- Theatrical release poster
- Directed by: Paul Haggis
- Written by: Paul Haggis
- Produced by: Paul Breuls; Michael Nozik; Paul Haggis;
- Starring: Liam Neeson; Mila Kunis; Adrien Brody; Olivia Wilde; James Franco; Moran Atias; Maria Bello; Kim Basinger;
- Cinematography: Gianfilippo Corticelli
- Edited by: Jo Francis
- Music by: Dario Marianelli
- Production companies: Corsan; Highway 61 Films; Volten; Lailaps Pictures; Filmfinance XII;
- Distributed by: Sony Pictures Classics (United States, United Kingdom, Germany and Scandinavia); Belga Films (Belgium);
- Release dates: 9 September 2013 (TIFF); 20 June 2014 (United States, limited);
- Running time: 137 minutes
- Countries: United Kingdom; United States; Germany; Belgium;
- Language: English
- Box office: $2.6 million

= Third Person (film) =

Third Person is a 2013 romantic drama film directed and written by Paul Haggis and starring an ensemble cast consisting of Liam Neeson, Mila Kunis, Adrien Brody, Olivia Wilde, James Franco, Moran Atias, Kim Basinger, Loan Chabanol and Maria Bello. The film premiered at the 2013 Toronto International Film Festival on 9 September 2013 before having a limited release in the United States on 20 June 2014, grossing $2.6 million and receiving negative reviews from critics.

==Plot==
The film tells three inter-connected love stories that take place in Paris, New York, and Italy (Rome and Taranto). It will emerge that most of the characters and storylines are imagined by Michael, who is writing a novel while grieving the death of his son.

Paris: Michael, a writer who recently left his wife Elaine, receives a visit from his lover Anna. The story explores their very complicated on/off relationship due to her inability to commit because of a terrible secret. It will emerge that Anna is a character in Michael's novel, and that he is using their imagined relationship to deal with the death of his son.

New York: Julia, an ex-soap opera actress turned hotel maid is accused of harming her young son, a charge which she firmly denies. As a result of these charges, he is now in the custody of her ex-husband Rick who is trying everything in his power to take the boy away from her. Meanwhile, she is trying at all costs to regain custody of her son.

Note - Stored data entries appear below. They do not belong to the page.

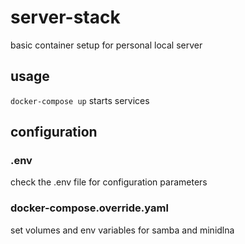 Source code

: # server-stack

basic container setup for personal local server

## usage

`docker-compose up` starts services

## configuration

### .env

check the .env file for configuration parameters

### docker-compose.override.yaml

set volumes and env variables for samba and minidlna

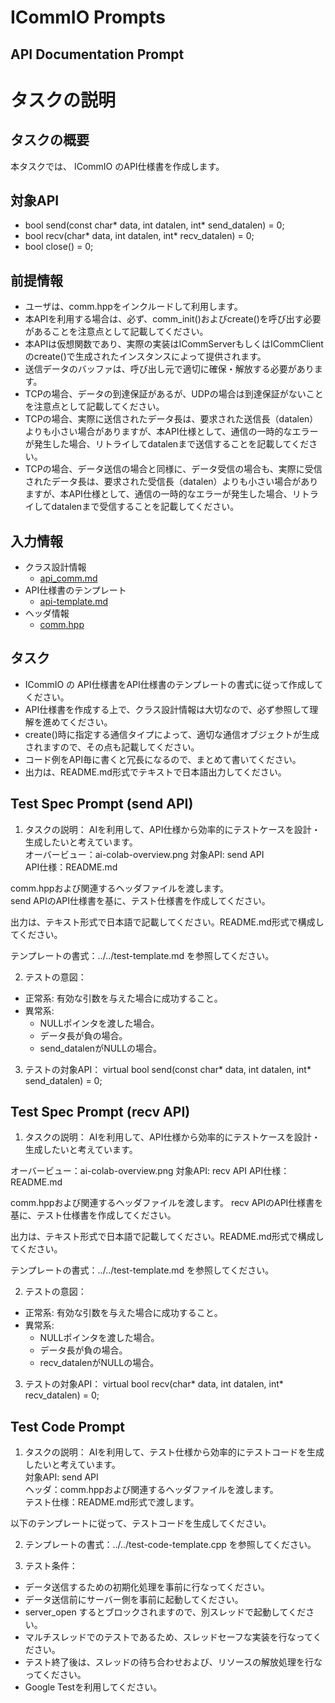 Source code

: # ICommIO Prompts

## API Documentation Prompt

# タスクの説明
## タスクの概要

本タスクでは、 ICommIO のAPI仕様書を作成します。

## 対象API

- bool send(const char* data, int datalen, int* send_datalen) = 0;
- bool recv(char* data, int datalen, int* recv_datalen) = 0;
- bool close() = 0;

## 前提情報

- ユーザは、comm.hppをインクルードして利用します。
- 本APIを利用する場合は、必ず、comm_init()およびcreate()を呼び出す必要があることを注意点として記載してください。
- 本APIは仮想関数であり、実際の実装はICommServerもしくはICommClientのcreate()で生成されたインスタンスによって提供されます。
- 送信データのバッファは、呼び出し元で適切に確保・解放する必要があります。
- TCPの場合、データの到達保証があるが、UDPの場合は到達保証がないことを注意点として記載してください。
- TCPの場合、実際に送信されたデータ長は、要求された送信長（datalen）よりも小さい場合がありますが、本API仕様として、通信の一時的なエラーが発生した場合、リトライしてdatalenまで送信することを記載してください。
- TCPの場合、データ送信の場合と同様に、データ受信の場合も、実際に受信されたデータ長は、要求された受信長（datalen）よりも小さい場合がありますが、本API仕様として、通信の一時的なエラーが発生した場合、リトライしてdatalenまで受信することを記載してください。

## 入力情報

- クラス設計情報
  - [api_comm.md](https://github.com/toppers/hakoniwa-drone-core/blob/main/docs/api/comm/api_comm.md)
- API仕様書のテンプレート
  - [api-template.md](https://github.com/toppers/hakoniwa-drone-core/blob/main/docs/prompts/api-template.md)
- ヘッダ情報
  - [comm.hpp](https://github.com/toppers/hakoniwa-drone-core/blob/main/include/comm.hpp)

## タスク
- ICommIO の API仕様書をAPI仕様書のテンプレートの書式に従って作成してください。
- API仕様書を作成する上で、クラス設計情報は大切なので、必ず参照して理解を進めてください。
- create()時に指定する通信タイプによって、適切な通信オブジェクトが生成されますので、その点も記載してください。
- コード例をAPI毎に書くと冗長になるので、まとめて書いてください。
- 出力は、README.md形式でテキストで日本語出力してください。



## Test Spec Prompt (send API)

1. タスクの説明：
AIを利用して、API仕様から効率的にテストケースを設計・生成したいと考えています。  
オーバービュー：ai-colab-overview.png
対象API: send API  
API仕様：README.md

comm.hppおよび関連するヘッダファイルを渡します。  
send APIのAPI仕様書を基に、テスト仕様書を作成してください。  

出力は、テキスト形式で日本語で記載してください。README.md形式で構成してください。

テンプレートの書式：../../test-template.md を参照してください。

2. テストの意図：
- 正常系: 有効な引数を与えた場合に成功すること。
- 異常系: 
  - NULLポインタを渡した場合。
  - データ長が負の場合。
  - send_datalenがNULLの場合。

3. テストの対象API：
virtual bool send(const char* data, int datalen, int* send_datalen) = 0;


## Test Spec Prompt (recv API)

1. タスクの説明：
AIを利用して、API仕様から効率的にテストケースを設計・生成したいと考えています。

オーバービュー：ai-colab-overview.png
対象API: recv API
API仕様：README.md

comm.hppおよび関連するヘッダファイルを渡します。
recv APIのAPI仕様書を基に、テスト仕様書を作成してください。

出力は、テキスト形式で日本語で記載してください。README.md形式で構成してください。

テンプレートの書式：../../test-template.md を参照してください。

2. テストの意図：
- 正常系: 有効な引数を与えた場合に成功すること。
- 異常系:
  - NULLポインタを渡した場合。
  - データ長が負の場合。
  - recv_datalenがNULLの場合。

3. テストの対象API：
virtual bool recv(char* data, int datalen, int* recv_datalen) = 0;

## Test Code Prompt

1. タスクの説明：
AIを利用して、テスト仕様から効率的にテストコードを生成したいと考えています。  
対象API: send API  
ヘッダ：comm.hppおよび関連するヘッダファイルを渡します。  
テスト仕様：README.md形式で渡します。

以下のテンプレートに従って、テストコードを生成してください。

2. テンプレートの書式：../../test-code-template.cpp を参照してください。

3. テスト条件：

- データ送信するための初期化処理を事前に行なってください。
- データ送信前にサーバー側を事前に起動してください。
- server_open するとブロックされますので、別スレッドで起動してください。
- マルチスレッドでのテストであるため、スレッドセーフな実装を行なってください。
- テスト終了後は、スレッドの待ち合わせおよび、リソースの解放処理を行なってください。
- Google Testを利用してください。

Rome and Taranto: Scott, an American businessman on a trip to Italy, falls in love with a Romani woman, Monika. Scott is inevitably drawn into a plot where he tries to free Monika's daughter who has been kidnapped by an Italian gangster in Taranto city and is being held for ransom. Emotions run high as the viewer and Scott question whether this is a setup or not.

==Release==
The first international trailer of the film was released on 15 April 2014, followed by a domestic poster the following day. The first US trailer was released on 18 April. The film was released in the United States on 20 June 2014.

==Reception==

===Box office===
Third Person had a limited release on June 20, 2014, and grossed $1,021,398 in the United States and Canada and $1,603,363 in other territories with a total of $2,624,761 worldwide.

===Critical response===
Third Person received negative reviews from critics. The film has a 26% approval rating on the review aggregator website Rotten Tomatoes, based on 105 reviews with an average rating of 4.50/10, with the consensus: "Third Person finds writer-director Paul Haggis working with a stellar cast and a worthy premise; unfortunately, he fails to fashion a consistently compelling movie out of the intriguing ingredients at his disposal." Metacritic gave the film a rating of 38/100, based on 33 reviews.

==Home media==
The film was released on DVD and Blu-ray Disc on 30 September 2014.